Ben Stien: ID supporter

Stien has a film coming out called Expelled. I saw some ads at the Darwin Awards site and at first assumed this would be an examination of unconventional, though not crackpot, scientific theories. Judging by the trailer it’s a film in support of Intelligent Design, or at least in support of it’s proponents.

That would be Ben Stein. Here is the movie’s website.

Boy, between this and America’s Most Smartest Model, it looks like Stein’s reputation for being intelligent is about to go in the crapper.

Not that his stint in the Nixon administration helped any…

Well, I must say I too am an ID supporter and fully agree with Mister Stein. How is the bank supposed know whether to cash your check if you don’t carry any ID with you?

He’s even more full of shit than I thought he was, and I thought he was a dunderhead before. But then I think think that humanity is “nothing more than mud animated by lightning” so what do I know?

Maybe they could just trust me, seeing as how I’ve been going there for 15 years?!? Do you think George Bailey would have asked me for ID? No! He would have smiled at me, talked about the wife and kids, and given me my money on a handshake!

Are you trying to claim the my ancestors are mud?
or would they be lightning? Uncle monkey is confused.

Ben Stein, ex-Nixon speechwriter, tells the unvarnished truth about the evolution conspiracy! Yes, that sounds like a persuasive testimonial. He just exudes trustworthiness, that one. I suspect that ID proponents might just find themselves regretting his support before too long.

At least he’s sexier than Ann Coulter.

I must say I’m rather disappointed in his movie’s website. Maybe I’ve read too many creationist rants, but I was expecting something a little more creative. I could write more compelling anti-evolutionary propaganda myself, and I don’t even have the benefit of having worked for Nixon.

>He just exudes trustworthiness, that one.
>the benefit of having worked for Nixon.

Hmm. I’m having trouble following. Could you draw a clearer picturer for some of your slower readers?

I can understand why a man who knew H.R. Haldemann, G. Gordon Liddy and some of those other creeps would have doubts about evolution. Perhaps he just thinks Darwin got it backward.

How would George handle a replicant, eh?

The Voight-Kampff test includes a question about Zuzu’s petals.

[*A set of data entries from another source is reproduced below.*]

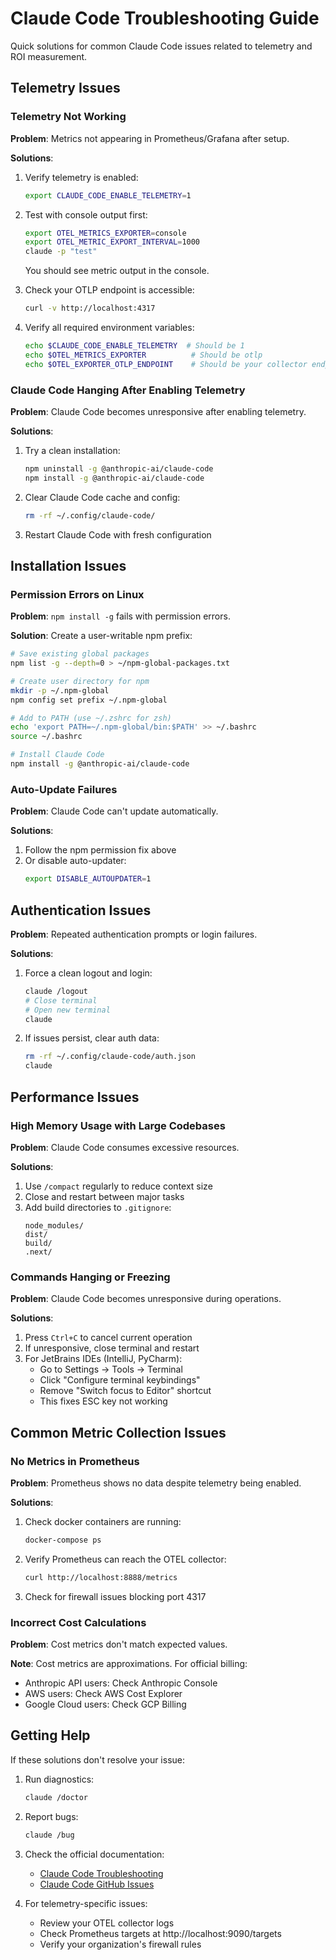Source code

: # Claude Code Troubleshooting Guide

Quick solutions for common Claude Code issues related to telemetry and ROI measurement.

## Telemetry Issues

### Telemetry Not Working

**Problem**: Metrics not appearing in Prometheus/Grafana after setup.

**Solutions**:
1. Verify telemetry is enabled:
   ```bash
   export CLAUDE_CODE_ENABLE_TELEMETRY=1
   ```

2. Test with console output first:
   ```bash
   export OTEL_METRICS_EXPORTER=console
   export OTEL_METRIC_EXPORT_INTERVAL=1000
   claude -p "test"
   ```
   You should see metric output in the console.

3. Check your OTLP endpoint is accessible:
   ```bash
   curl -v http://localhost:4317
   ```

4. Verify all required environment variables:
   ```bash
   echo $CLAUDE_CODE_ENABLE_TELEMETRY  # Should be 1
   echo $OTEL_METRICS_EXPORTER          # Should be otlp
   echo $OTEL_EXPORTER_OTLP_ENDPOINT    # Should be your collector endpoint
   ```

### Claude Code Hanging After Enabling Telemetry

**Problem**: Claude Code becomes unresponsive after enabling telemetry.

**Solutions**:
1. Try a clean installation:
   ```bash
   npm uninstall -g @anthropic-ai/claude-code
   npm install -g @anthropic-ai/claude-code
   ```

2. Clear Claude Code cache and config:
   ```bash
   rm -rf ~/.config/claude-code/
   ```

3. Restart Claude Code with fresh configuration

## Installation Issues

### Permission Errors on Linux

**Problem**: `npm install -g` fails with permission errors.

**Solution**: Create a user-writable npm prefix:
```bash
# Save existing global packages
npm list -g --depth=0 > ~/npm-global-packages.txt

# Create user directory for npm
mkdir -p ~/.npm-global
npm config set prefix ~/.npm-global

# Add to PATH (use ~/.zshrc for zsh)
echo 'export PATH=~/.npm-global/bin:$PATH' >> ~/.bashrc
source ~/.bashrc

# Install Claude Code
npm install -g @anthropic-ai/claude-code
```

### Auto-Update Failures

**Problem**: Claude Code can't update automatically.

**Solutions**:
1. Follow the npm permission fix above
2. Or disable auto-updater:
   ```bash
   export DISABLE_AUTOUPDATER=1
   ```

## Authentication Issues

**Problem**: Repeated authentication prompts or login failures.

**Solutions**:
1. Force a clean logout and login:
   ```bash
   claude /logout
   # Close terminal
   # Open new terminal
   claude
   ```

2. If issues persist, clear auth data:
   ```bash
   rm -rf ~/.config/claude-code/auth.json
   claude
   ```

## Performance Issues

### High Memory Usage with Large Codebases

**Problem**: Claude Code consumes excessive resources.

**Solutions**:
1. Use `/compact` regularly to reduce context size
2. Close and restart between major tasks
3. Add build directories to `.gitignore`:
   ```gitignore
   node_modules/
   dist/
   build/
   .next/
   ```

### Commands Hanging or Freezing

**Problem**: Claude Code becomes unresponsive during operations.

**Solutions**:
1. Press `Ctrl+C` to cancel current operation
2. If unresponsive, close terminal and restart
3. For JetBrains IDEs (IntelliJ, PyCharm):
   - Go to Settings → Tools → Terminal
   - Click "Configure terminal keybindings"
   - Remove "Switch focus to Editor" shortcut
   - This fixes ESC key not working

## Common Metric Collection Issues

### No Metrics in Prometheus

**Problem**: Prometheus shows no data despite telemetry being enabled.

**Solutions**:
1. Check docker containers are running:
   ```bash
   docker-compose ps
   ```

2. Verify Prometheus can reach the OTEL collector:
   ```bash
   curl http://localhost:8888/metrics
   ```

3. Check for firewall issues blocking port 4317

### Incorrect Cost Calculations

**Problem**: Cost metrics don't match expected values.

**Note**: Cost metrics are approximations. For official billing:
- Anthropic API users: Check Anthropic Console
- AWS users: Check AWS Cost Explorer
- Google Cloud users: Check GCP Billing

## Getting Help

If these solutions don't resolve your issue:

1. Run diagnostics:
   ```bash
   claude /doctor
   ```

2. Report bugs:
   ```bash
   claude /bug
   ```

3. Check the official documentation:
   - [Claude Code Troubleshooting](https://docs.anthropic.com/en/docs/claude-code/troubleshooting)
   - [Claude Code GitHub Issues](https://github.com/anthropics/claude-code/issues)

4. For telemetry-specific issues:
   - Review your OTEL collector logs
   - Check Prometheus targets at http://localhost:9090/targets
   - Verify your organization's firewall rules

“You’re in your home, and your daughter has a rose; you know what a rose is, don’t you? A flower, okay? Your daughter has a flower, and some of the petals have fallen off. She asks for your help in pasting them back on, but you’re not helping. Why is that?”

When I first heard about Ben Stein’s involvement with this movie, I thought he was in it for the easy money. After reading his last couple of American Spectator columns, though, I’m forced to the conclusion that he’s not in it for the money; he’s actually wigging out.

As much as I love Stein, his columns are starting to weird me out to the point I have trouble finishing them. Like maybe someone spiked his metamucil with benzedrine. Rants about his illnesses, real and imagined (At one point, he was writing about how he really thought he’d been bitten by a spider in spite of no actual proof of this–and he didn’t sound as if he were joking.), rants about the democratic congress, rants about Iraq, and he’s not even really saying anything new. It’s the same column that he apparently puts through the derationalization randomizer every month.

I’ll repeat: I love Stein, and that’s why I’m silently praying for him to get back to Planet Normal as soon as possible. Come back, Ben! We don’t need you old, flakey, and irrelevant, 'cuz one Andy Rooney is enough.

Really, I thought this was a thread about voting rights and eligibility.

This movie is big news in some religious circles. There are people who think Ben Stein is really revealing some vast conspiracy to silence ID “scientists”. One friend of mine, a perfectly nice woman in many ways, thinks it’s going to be a huge hit, and that it will convince the world that nasty Evolutionists are going about putting tape over the mouths of researchers who have found the Ark, dinosaur footprints alongside human remains, proved that the Grand Canyon was created during The Flood . . . etc.

Once I thought he was sorta funny. Now I think he’s sorta nutz. It’s hard to imagine that he’s serious, but if he’s not, why’s he doing it? I thought maybe it was a sarcastic sendup. But it appears not. :frowning:

If this thing takes off it could be the start of a cottage industry for BS.

Next, he could expose university astronomy departments that don’t teach astrology then he could blow the lid off chemistry departments that ignore alchemy. And what about those geography snobs that ridicule Atlantis? And the paleontologists that blithely ignore the swarms of plesiosaurs that patrol Loch Ness?

Where did he get the idea about the “mud and lightning”? I’ve never even heard of such a suggestion before.

That’s a rather casual description of one idea for the origin of life – a “primordial soup” chemically chaged, maybe by an electrical discharge, that created the first primitive life forms.

I’m trying to think of any man that this doesn’t apply to.